I let a beat pass. Two. My lashes lower just slightly as I plant the toe of my sneaker on the bench between his spread knees without touching him and use it to perch back against the sink’s edge. I look down at him.
“Would that break Gage’s heart?” I sink my teeth into my bottom lip for just a second before releasing it. “Do you think he’d fight for me, Bishop?”
He trails his gaze along my bare leg before his eyes lift to mine. His mouth curves—just barely, just enough.
“You got daddy issues, Bellamy?”
A slow grin pulls at my mouth and I tilt my knee left, then right. “Are you auditioning, Bishop?”
Something in his expression shifts. The curve dies. His eyes slink over me like a silken feather. “Not even if you paid me.”
I lift a shoulder and let it fall. “Daddy is a state of mind, Bishop.

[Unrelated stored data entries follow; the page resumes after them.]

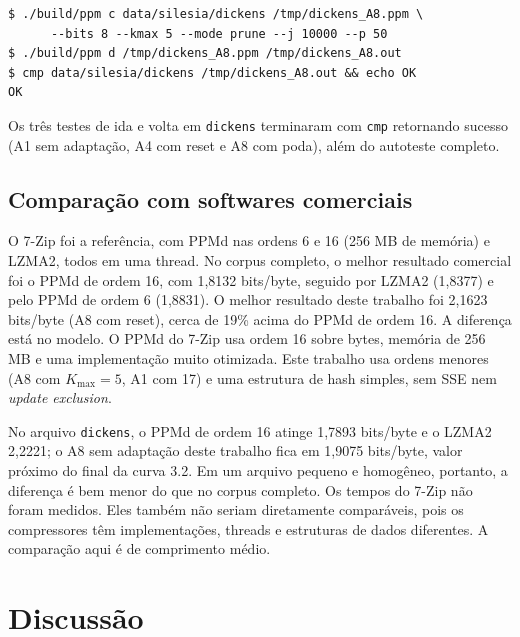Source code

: \documentclass[12pt,a4paper]{article}
\newcommand{\todo}[1]{\textcolor{red}{\textbf{[TODO: #1]}}}
\newcommand{\maybeinput}[1]{%
  \IfFileExists{#1}{}}{\todo{gerar \detokenize{#1}}}}
\begin{document}
\begin{lstlisting}
$ ./build/ppm c data/silesia/dickens /tmp/dickens_A8.ppm \
      --bits 8 --kmax 5 --mode prune --j 10000 --p 50
$ ./build/ppm d /tmp/dickens_A8.ppm /tmp/dickens_A8.out
$ cmp data/silesia/dickens /tmp/dickens_A8.out && echo OK
OK
\end{lstlisting}

Os tr\^es testes de ida e volta em \texttt{dickens} terminaram com \texttt{cmp}
retornando sucesso (A1 sem adapta\c{c}\~ao, A4 com reset e A8 com poda), al\'em do
autoteste completo.

\subsection{Compara\c{c}\~ao com softwares comerciais}
\maybeinput{tables/commercial.tex}

O 7-Zip foi a refer\^encia, com PPMd nas ordens 6 e 16 (256 MB de mem\'oria) e
LZMA2, todos em uma thread. No corpus completo, o melhor resultado comercial foi
o PPMd de ordem 16, com 1,8132 bits/byte, seguido por LZMA2 (1,8377) e pelo PPMd
de ordem 6 (1,8831). O melhor resultado deste trabalho foi 2,1623 bits/byte (A8
com reset), cerca de 19\% acima do PPMd de ordem 16. A diferen\c{c}a est\'a no
modelo. O PPMd do 7-Zip usa ordem 16 sobre bytes, mem\'oria de 256 MB e uma
implementa\c{c}\~ao muito otimizada. Este trabalho usa ordens menores (A8 com
$K_{\max}=5$, A1 com 17) e uma estrutura de hash simples, sem SSE nem
\emph{update exclusion}.

No arquivo \texttt{dickens}, o PPMd de ordem 16 atinge 1,7893 bits/byte e o LZMA2
2,2221; o A8 sem adapta\c{c}\~ao deste trabalho fica em 1,9075 bits/byte, valor
pr\'oximo do final da curva 3.2. Em um arquivo pequeno e homog\^eneo, portanto, a
diferen\c{c}a \'e bem menor do que no corpus completo. Os tempos do 7-Zip n\~ao
foram medidos. Eles tamb\'em n\~ao seriam diretamente compar\'aveis, pois os
compressores t\^em implementa\c{c}\~oes, threads e estruturas de dados diferentes.
A compara\c{c}\~ao aqui \'e de comprimento m\'edio.

\section{Discuss\~ao}
\end{document}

And Rafe gives me?—”
“No one’s giving you shit once my brothers find out you’re fucking random assholes at The Pit.” Anticipation lights up in his face when he says it.

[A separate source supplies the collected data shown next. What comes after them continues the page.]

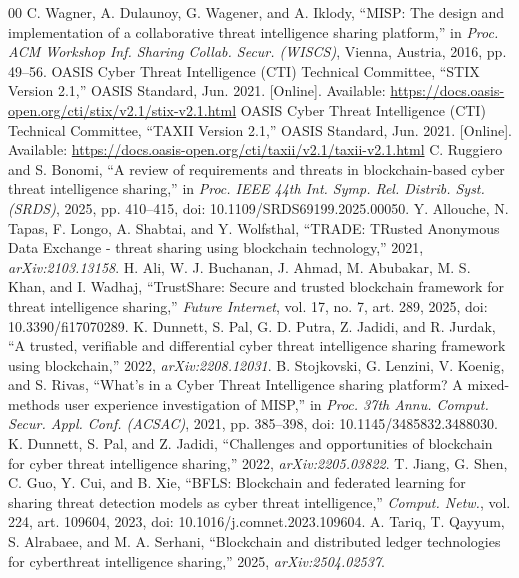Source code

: \documentclass[conference]{IEEEtran}
\begin{document}
{\scriptsize\renewcommand{\baselinestretch}{0.80}\selectfont\setlength{\baselineskip}{6.4pt}
\begin{thebibliography}{00}
\setlength{\itemsep}{0pt plus 0.3pt}
 C. Wagner, A. Dulaunoy, G. Wagener, and A. Iklody, ``MISP: The design and implementation of a collaborative threat intelligence sharing platform,'' in \emph{Proc. ACM Workshop Inf. Sharing Collab. Secur. (WISCS)}, Vienna, Austria, 2016, pp. 49--56.
 OASIS Cyber Threat Intelligence (CTI) Technical Committee, ``STIX Version 2.1,'' OASIS Standard, Jun. 2021. [Online]. Available: \url{https://docs.oasis-open.org/cti/stix/v2.1/stix-v2.1.html}
 OASIS Cyber Threat Intelligence (CTI) Technical Committee, ``TAXII Version 2.1,'' OASIS Standard, Jun. 2021. [Online]. Available: \url{https://docs.oasis-open.org/cti/taxii/v2.1/taxii-v2.1.html}
 C. Ruggiero and S. Bonomi, ``A review of requirements and threats in blockchain-based cyber threat intelligence sharing,'' in \emph{Proc. IEEE 44th Int. Symp. Rel. Distrib. Syst. (SRDS)}, 2025, pp. 410--415, doi: 10.1109/SRDS69199.2025.00050.
 Y. Allouche, N. Tapas, F. Longo, A. Shabtai, and Y. Wolfsthal, ``TRADE: TRusted Anonymous Data Exchange - threat sharing using blockchain technology,'' 2021, \emph{arXiv:2103.13158}.
 H. Ali, W. J. Buchanan, J. Ahmad, M. Abubakar, M. S. Khan, and I. Wadhaj, ``TrustShare: Secure and trusted blockchain framework for threat intelligence sharing,'' \emph{Future Internet}, vol. 17, no. 7, art. 289, 2025, doi: 10.3390/fi17070289.
 K. Dunnett, S. Pal, G. D. Putra, Z. Jadidi, and R. Jurdak, ``A trusted, verifiable and differential cyber threat intelligence sharing framework using blockchain,'' 2022, \emph{arXiv:2208.12031}.
 B. Stojkovski, G. Lenzini, V. Koenig, and S. Rivas, ``What's in a Cyber Threat Intelligence sharing platform? A mixed-methods user experience investigation of MISP,'' in \emph{Proc. 37th Annu. Comput. Secur. Appl. Conf. (ACSAC)}, 2021, pp. 385--398, doi: 10.1145/3485832.3488030.
 K. Dunnett, S. Pal, and Z. Jadidi, ``Challenges and opportunities of blockchain for cyber threat intelligence sharing,'' 2022, \emph{arXiv:2205.03822}.
 T. Jiang, G. Shen, C. Guo, Y. Cui, and B. Xie, ``BFLS: Blockchain and federated learning for sharing threat detection models as cyber threat intelligence,'' \emph{Comput. Netw.}, vol. 224, art. 109604, 2023, doi: 10.1016/j.comnet.2023.109604.
 A. Tariq, T. Qayyum, S. Alrabaee, and M. A. Serhani, ``Blockchain and distributed ledger technologies for cyberthreat intelligence sharing,'' 2025, \emph{arXiv:2504.02537}.

\end{thebibliography}}
\end{document}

Something slots into place.
I let my expression go soft. Let my teeth catch my bottom lip. Let my eyes do the rest. “What do you want, Bishop?”
His hands close into fists against his thighs. “Leave Hollow Beach.” His voice is flat. “Don’t come back.”
I let my leg sway again and something close to a laugh moves through me. “C’mon, that’s not what you really want. Besides, that defeats the whole purpose.”
“Alright. Option one: leave town. Option two: on your knees.” He nods a few times, his gaze intense as he flashes his teeth with a grin.
The words hang between us.
It’s a taunt and a bullshit test. He expects me to snap back, to storm off so he’s justified in whatever conclusion he’s already come to about me and his brothers.
I can see it in the way his shoulders have already rolled back slightly, weight redistributed, chin lifted—the posture of a man who has already decided how this ends.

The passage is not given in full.